CTW Dataset¶
Data Downloading¶
The CTW images dataset Official Website | Download Link
Note: Please fill in a form to download this dataset.
The images are in 26 batches, i.e. 26 different .tar archived files of the format images-trainval/ctw-trainval*.tar
. All 26 batches need to be downloaded.
The CTW annotations (in JSON Lines format i.e. .jsonl
) can be downloaded from this download link. The annotations archived file is named ctw-annotations.tar.gz
.
After downloading the zipped images, unzip the batches and collect all the images into a single folder e.g. train_val/
.
After downloading the zipped annotations, unzip them.

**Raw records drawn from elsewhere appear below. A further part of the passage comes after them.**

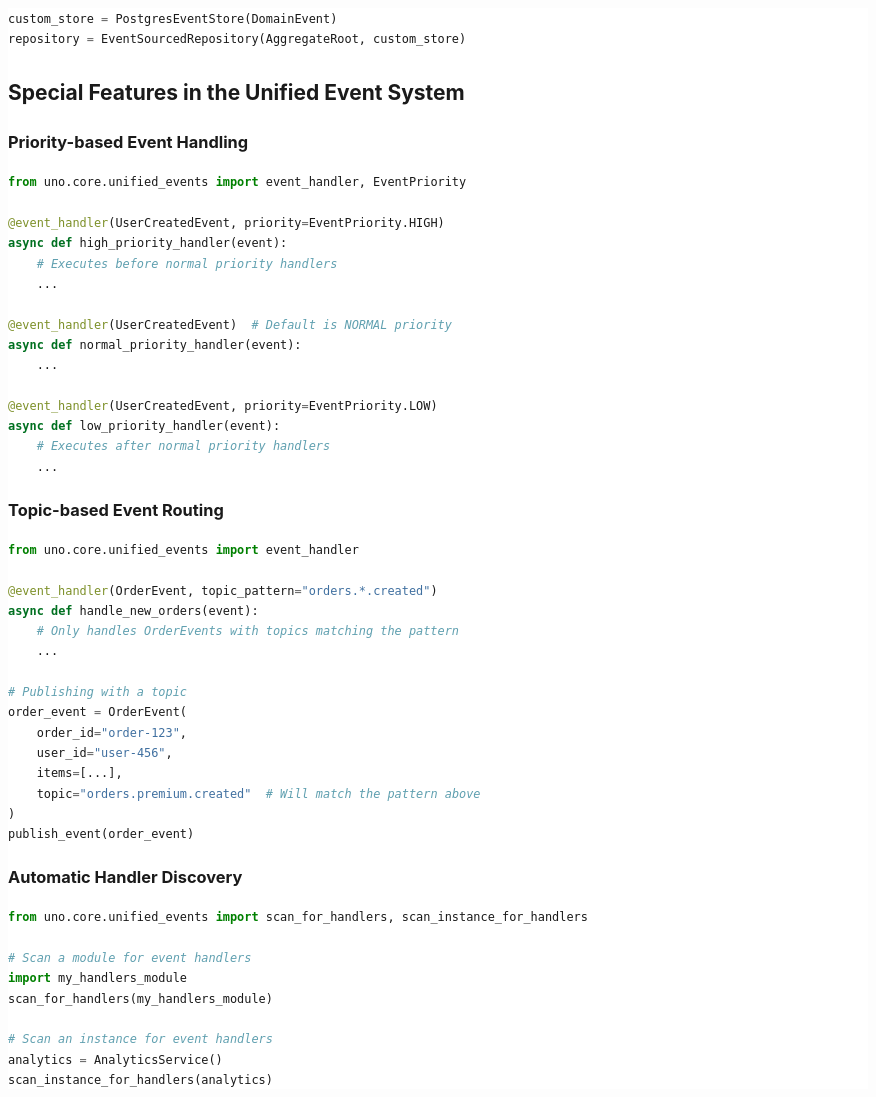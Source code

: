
```python
custom_store = PostgresEventStore(DomainEvent)
repository = EventSourcedRepository(AggregateRoot, custom_store)
```

## Special Features in the Unified Event System

### Priority-based Event Handling

```python
from uno.core.unified_events import event_handler, EventPriority

@event_handler(UserCreatedEvent, priority=EventPriority.HIGH)
async def high_priority_handler(event):
    # Executes before normal priority handlers
    ...

@event_handler(UserCreatedEvent)  # Default is NORMAL priority
async def normal_priority_handler(event):
    ...

@event_handler(UserCreatedEvent, priority=EventPriority.LOW)
async def low_priority_handler(event):
    # Executes after normal priority handlers
    ...
```

### Topic-based Event Routing

```python
from uno.core.unified_events import event_handler

@event_handler(OrderEvent, topic_pattern="orders.*.created")
async def handle_new_orders(event):
    # Only handles OrderEvents with topics matching the pattern
    ...

# Publishing with a topic
order_event = OrderEvent(
    order_id="order-123",
    user_id="user-456",
    items=[...],
    topic="orders.premium.created"  # Will match the pattern above
)
publish_event(order_event)
```

### Automatic Handler Discovery

```python
from uno.core.unified_events import scan_for_handlers, scan_instance_for_handlers

# Scan a module for event handlers
import my_handlers_module
scan_for_handlers(my_handlers_module)

# Scan an instance for event handlers
analytics = AnalyticsService()
scan_instance_for_handlers(analytics)
```
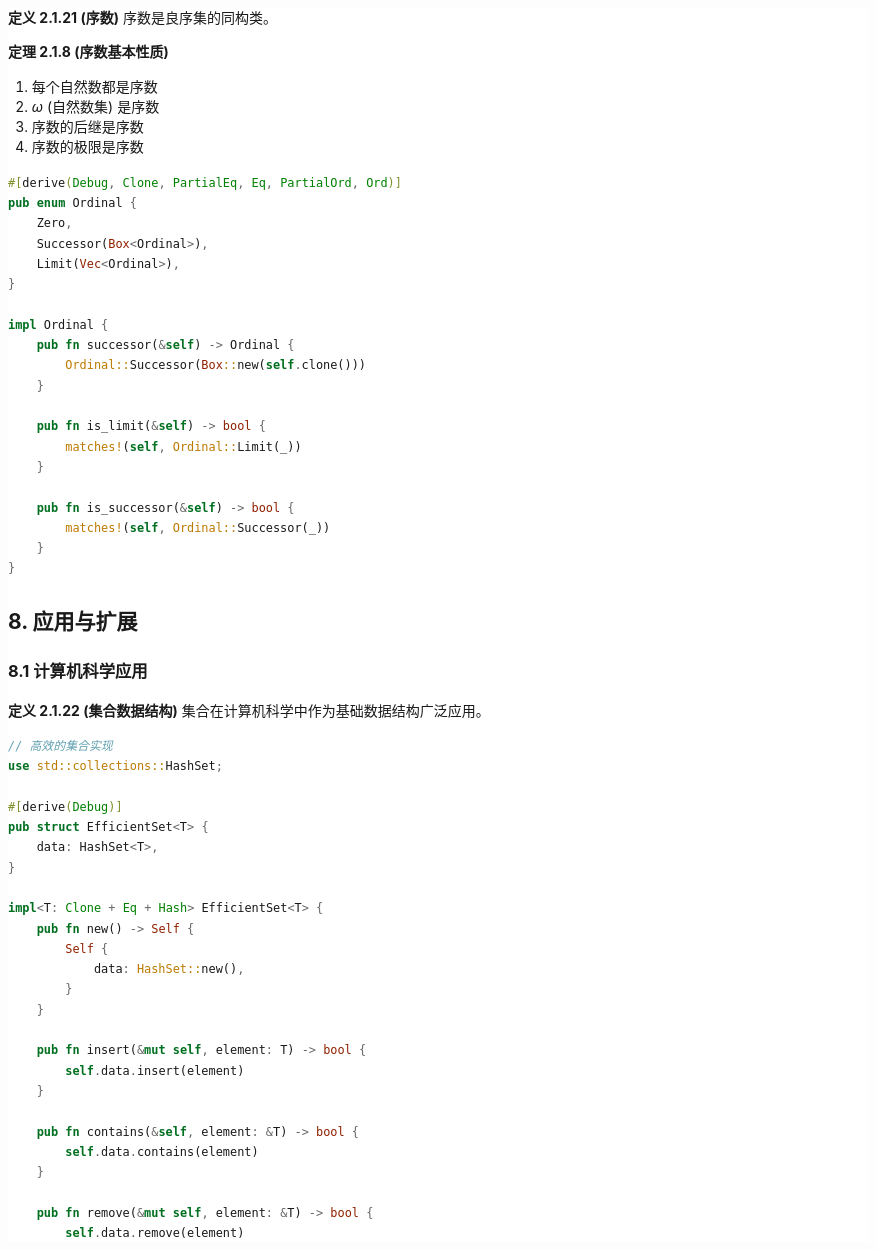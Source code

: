 **定义 2.1.21 (序数)**
序数是良序集的同构类。

**定理 2.1.8 (序数基本性质)**
1. 每个自然数都是序数
2. $\omega$ (自然数集) 是序数
3. 序数的后继是序数
4. 序数的极限是序数

```rust
#[derive(Debug, Clone, PartialEq, Eq, PartialOrd, Ord)]
pub enum Ordinal {
    Zero,
    Successor(Box<Ordinal>),
    Limit(Vec<Ordinal>),
}

impl Ordinal {
    pub fn successor(&self) -> Ordinal {
        Ordinal::Successor(Box::new(self.clone()))
    }
    
    pub fn is_limit(&self) -> bool {
        matches!(self, Ordinal::Limit(_))
    }
    
    pub fn is_successor(&self) -> bool {
        matches!(self, Ordinal::Successor(_))
    }
}
```

## 8. 应用与扩展

### 8.1 计算机科学应用

**定义 2.1.22 (集合数据结构)**
集合在计算机科学中作为基础数据结构广泛应用。

```rust
// 高效的集合实现
use std::collections::HashSet;

#[derive(Debug)]
pub struct EfficientSet<T> {
    data: HashSet<T>,
}

impl<T: Clone + Eq + Hash> EfficientSet<T> {
    pub fn new() -> Self {
        Self {
            data: HashSet::new(),
        }
    }
    
    pub fn insert(&mut self, element: T) -> bool {
        self.data.insert(element)
    }
    
    pub fn contains(&self, element: &T) -> bool {
        self.data.contains(element)
    }
    
    pub fn remove(&mut self, element: &T) -> bool {
        self.data.remove(element)
```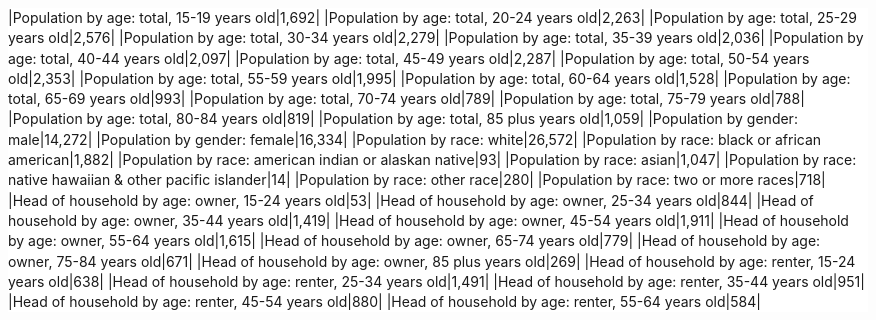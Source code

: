 |Population by age: total, 15-19 years old|1,692|
|Population by age: total, 20-24 years old|2,263|
|Population by age: total, 25-29 years old|2,576|
|Population by age: total, 30-34 years old|2,279|
|Population by age: total, 35-39 years old|2,036|
|Population by age: total, 40-44 years old|2,097|
|Population by age: total, 45-49 years old|2,287|
|Population by age: total, 50-54 years old|2,353|
|Population by age: total, 55-59 years old|1,995|
|Population by age: total, 60-64 years old|1,528|
|Population by age: total, 65-69 years old|993|
|Population by age: total, 70-74 years old|789|
|Population by age: total, 75-79 years old|788|
|Population by age: total, 80-84 years old|819|
|Population by age: total, 85 plus years old|1,059|
|Population by gender: male|14,272|
|Population by gender: female|16,334|
|Population by race: white|26,572|
|Population by race: black or african american|1,882|
|Population by race: american indian or alaskan native|93|
|Population by race: asian|1,047|
|Population by race: native hawaiian & other pacific islander|14|
|Population by race: other race|280|
|Population by race: two or more races|718|
|Head of household by age: owner, 15-24 years old|53|
|Head of household by age: owner, 25-34 years old|844|
|Head of household by age: owner, 35-44 years old|1,419|
|Head of household by age: owner, 45-54 years old|1,911|
|Head of household by age: owner, 55-64 years old|1,615|
|Head of household by age: owner, 65-74 years old|779|
|Head of household by age: owner, 75-84 years old|671|
|Head of household by age: owner, 85 plus years old|269|
|Head of household by age: renter, 15-24 years old|638|
|Head of household by age: renter, 25-34 years old|1,491|
|Head of household by age: renter, 35-44 years old|951|
|Head of household by age: renter, 45-54 years old|880|
|Head of household by age: renter, 55-64 years old|584|
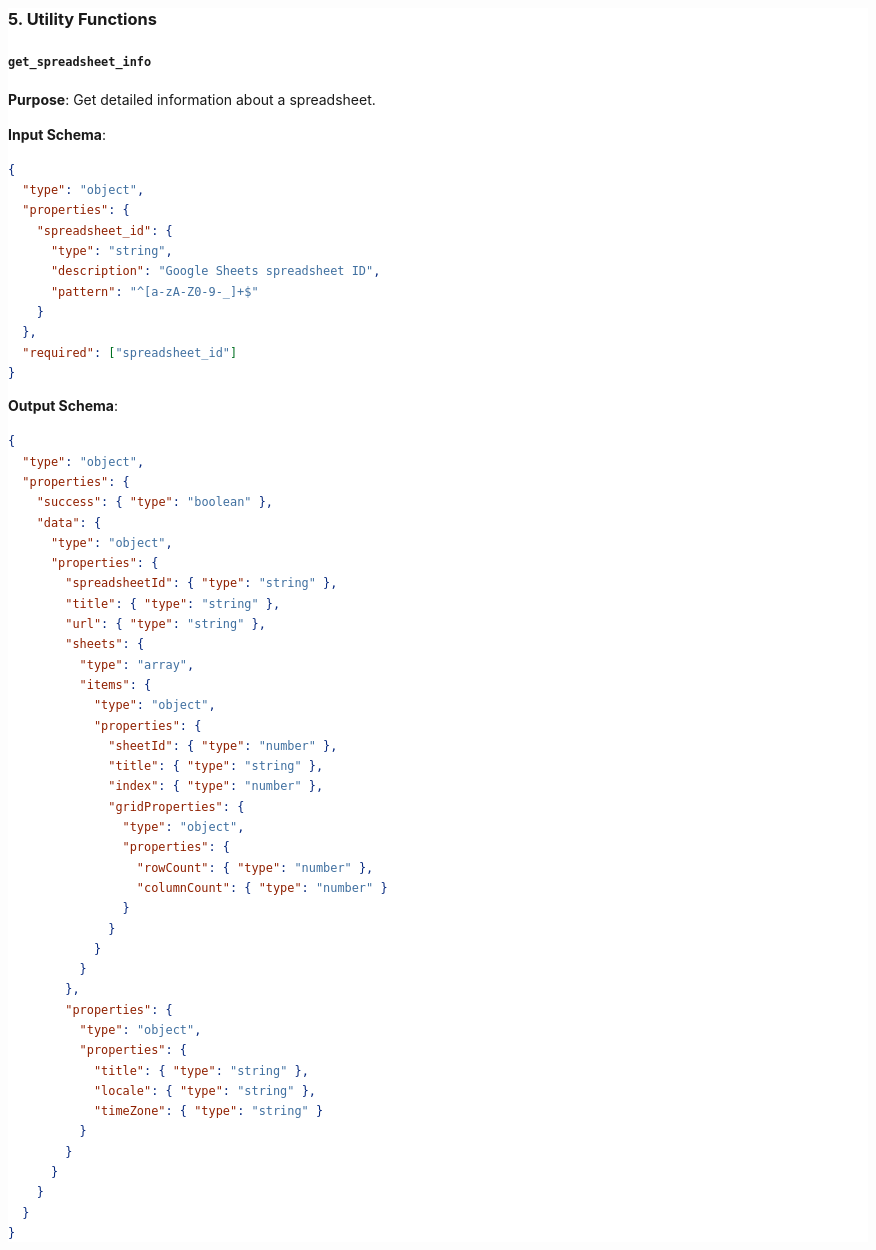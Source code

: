 ### 5. Utility Functions

#### `get_spreadsheet_info`
**Purpose**: Get detailed information about a spreadsheet.

**Input Schema**:
```json
{
  "type": "object",
  "properties": {
    "spreadsheet_id": {
      "type": "string",
      "description": "Google Sheets spreadsheet ID",
      "pattern": "^[a-zA-Z0-9-_]+$"
    }
  },
  "required": ["spreadsheet_id"]
}
```

**Output Schema**:
```json
{
  "type": "object",
  "properties": {
    "success": { "type": "boolean" },
    "data": {
      "type": "object",
      "properties": {
        "spreadsheetId": { "type": "string" },
        "title": { "type": "string" },
        "url": { "type": "string" },
        "sheets": {
          "type": "array",
          "items": {
            "type": "object",
            "properties": {
              "sheetId": { "type": "number" },
              "title": { "type": "string" },
              "index": { "type": "number" },
              "gridProperties": {
                "type": "object",
                "properties": {
                  "rowCount": { "type": "number" },
                  "columnCount": { "type": "number" }
                }
              }
            }
          }
        },
        "properties": {
          "type": "object",
          "properties": {
            "title": { "type": "string" },
            "locale": { "type": "string" },
            "timeZone": { "type": "string" }
          }
        }
      }
    }
  }
}
```
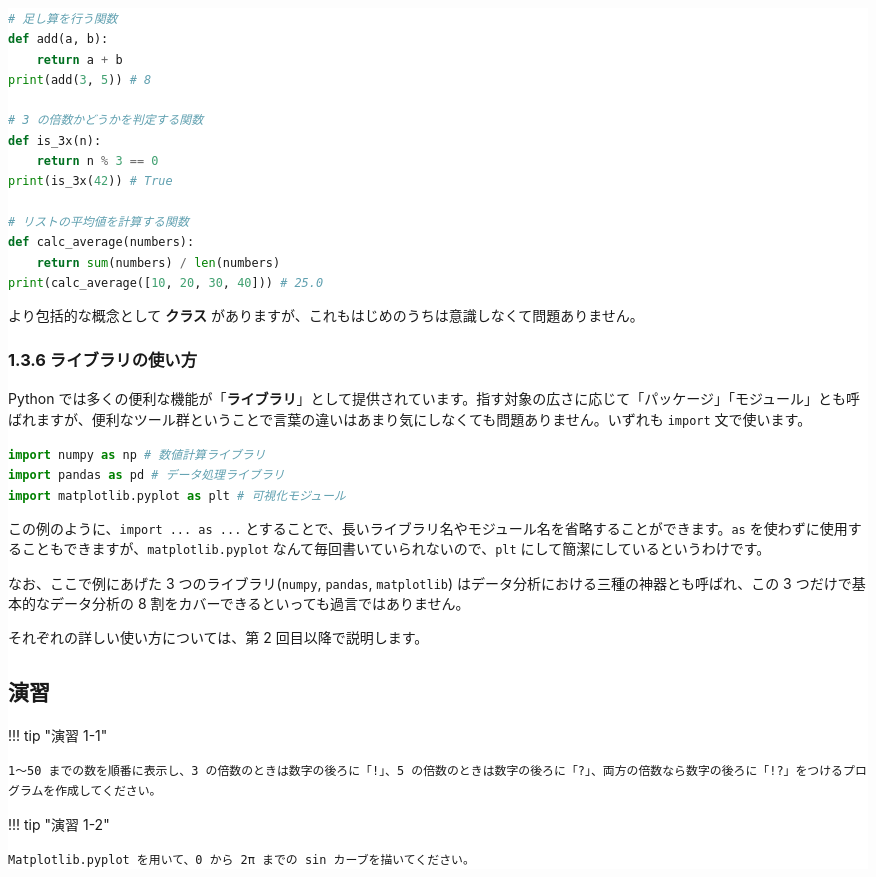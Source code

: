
 ```python
# 足し算を行う関数
def add(a, b):
    return a + b
print(add(3, 5)) # 8

# 3 の倍数かどうかを判定する関数
def is_3x(n):
    return n % 3 == 0
print(is_3x(42)) # True

# リストの平均値を計算する関数
def calc_average(numbers):
    return sum(numbers) / len(numbers)
print(calc_average([10, 20, 30, 40])) # 25.0
```

より包括的な概念として **クラス** がありますが、これもはじめのうちは意識しなくて問題ありません。

### 1.3.6 ライブラリの使い方

Python では多くの便利な機能が「**ライブラリ**」として提供されています。指す対象の広さに応じて「パッケージ」「モジュール」とも呼ばれますが、便利なツール群ということで言葉の違いはあまり気にしなくても問題ありません。いずれも `import` 文で使います。

```python
import numpy as np # 数値計算ライブラリ
import pandas as pd # データ処理ライブラリ
import matplotlib.pyplot as plt # 可視化モジュール
```

この例のように、`import ... as ...` とすることで、長いライブラリ名やモジュール名を省略することができます。`as` を使わずに使用することもできますが、`matplotlib.pyplot` なんて毎回書いていられないので、`plt` にして簡潔にしているというわけです。

なお、ここで例にあげた 3 つのライブラリ(`numpy`, `pandas`, `matplotlib`) はデータ分析における三種の神器とも呼ばれ、この 3 つだけで基本的なデータ分析の 8 割をカバーできるといっても過言ではありません。

それぞれの詳しい使い方については、第 2 回目以降で説明します。

## 演習

!!! tip "演習 1-1"

    1～50 までの数を順番に表示し、3 の倍数のときは数字の後ろに「!」、5 の倍数のときは数字の後ろに「?」、両方の倍数なら数字の後ろに「!?」をつけるプログラムを作成してください。

!!! tip "演習 1-2"

    Matplotlib.pyplot を用いて、0 から 2π までの sin カーブを描いてください。
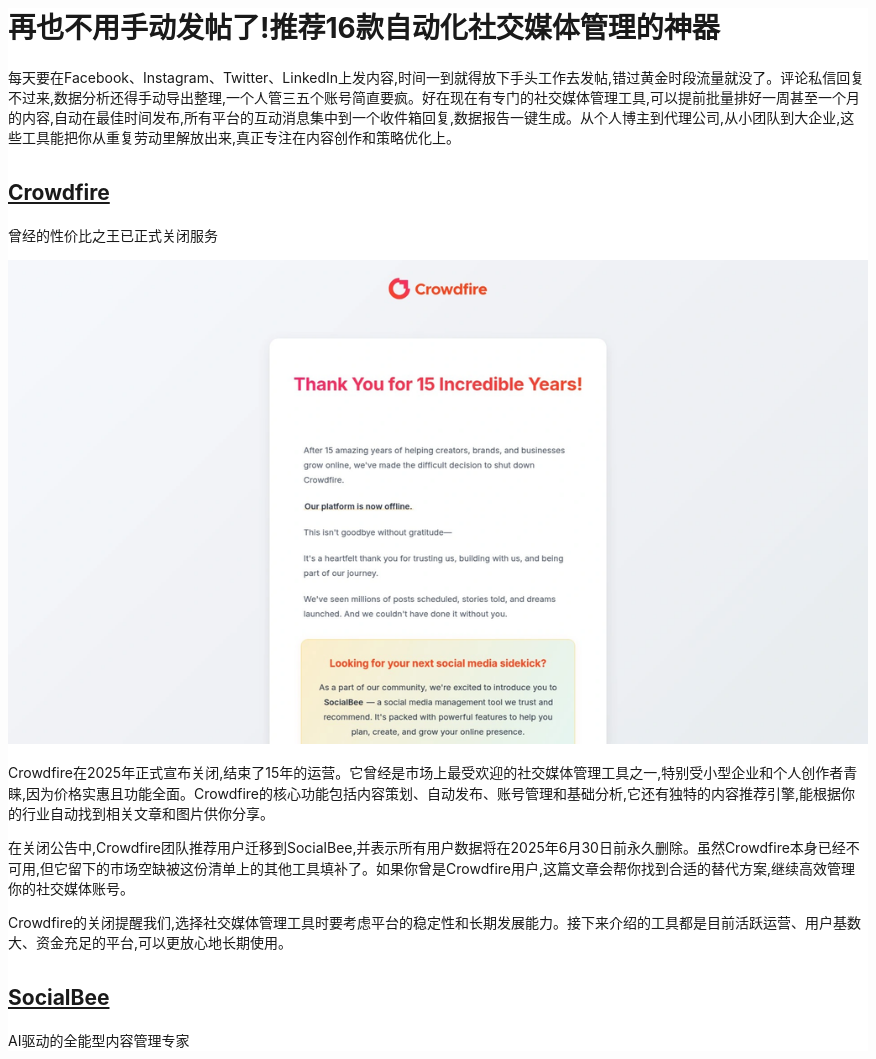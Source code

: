 # 再也不用手动发帖了!推荐16款自动化社交媒体管理的神器

每天要在Facebook、Instagram、Twitter、LinkedIn上发内容,时间一到就得放下手头工作去发帖,错过黄金时段流量就没了。评论私信回复不过来,数据分析还得手动导出整理,一个人管三五个账号简直要疯。好在现在有专门的社交媒体管理工具,可以提前批量排好一周甚至一个月的内容,自动在最佳时间发布,所有平台的互动消息集中到一个收件箱回复,数据报告一键生成。从个人博主到代理公司,从小团队到大企业,这些工具能把你从重复劳动里解放出来,真正专注在内容创作和策略优化上。

## **[Crowdfire](https://crowdfireapp.com)**

曾经的性价比之王已正式关闭服务

![Crowdfire Screenshot](image/crowdfireapp.webp)


Crowdfire在2025年正式宣布关闭,结束了15年的运营。它曾经是市场上最受欢迎的社交媒体管理工具之一,特别受小型企业和个人创作者青睐,因为价格实惠且功能全面。Crowdfire的核心功能包括内容策划、自动发布、账号管理和基础分析,它还有独特的内容推荐引擎,能根据你的行业自动找到相关文章和图片供你分享。

在关闭公告中,Crowdfire团队推荐用户迁移到SocialBee,并表示所有用户数据将在2025年6月30日前永久删除。虽然Crowdfire本身已经不可用,但它留下的市场空缺被这份清单上的其他工具填补了。如果你曾是Crowdfire用户,这篇文章会帮你找到合适的替代方案,继续高效管理你的社交媒体账号。

Crowdfire的关闭提醒我们,选择社交媒体管理工具时要考虑平台的稳定性和长期发展能力。接下来介绍的工具都是目前活跃运营、用户基数大、资金充足的平台,可以更放心地长期使用。

## **[SocialBee](https://socialbee.com)**

AI驱动的全能型内容管理专家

Finally, the directory structure should look like this (ignoring the archive files):
CTW
|--- train_val
| |--- 0000172.jpg
| |--- 0000174.jpg
| |--- ...
|--- train.jsonl
|--- val.jsonl
|--- test_cls.jsonl
|--- info.json
Data Preparation¶
For Detection Task¶
To prepare the data for text detection, you can run the following commands:
python tools/dataset_converters/convert.py \
--dataset_name ctw --task det \
--image_dir path/to/CTW/train_val/ \
--label_dir path/to/CTW/train.jsonl \
--output_path path/to/CTW/det_gt.txt
The generated standard annotation file det_gt.txt
will now be placed under the folder CTW/
.
Note that the label_dir
flag may be altered to prepare the validation data.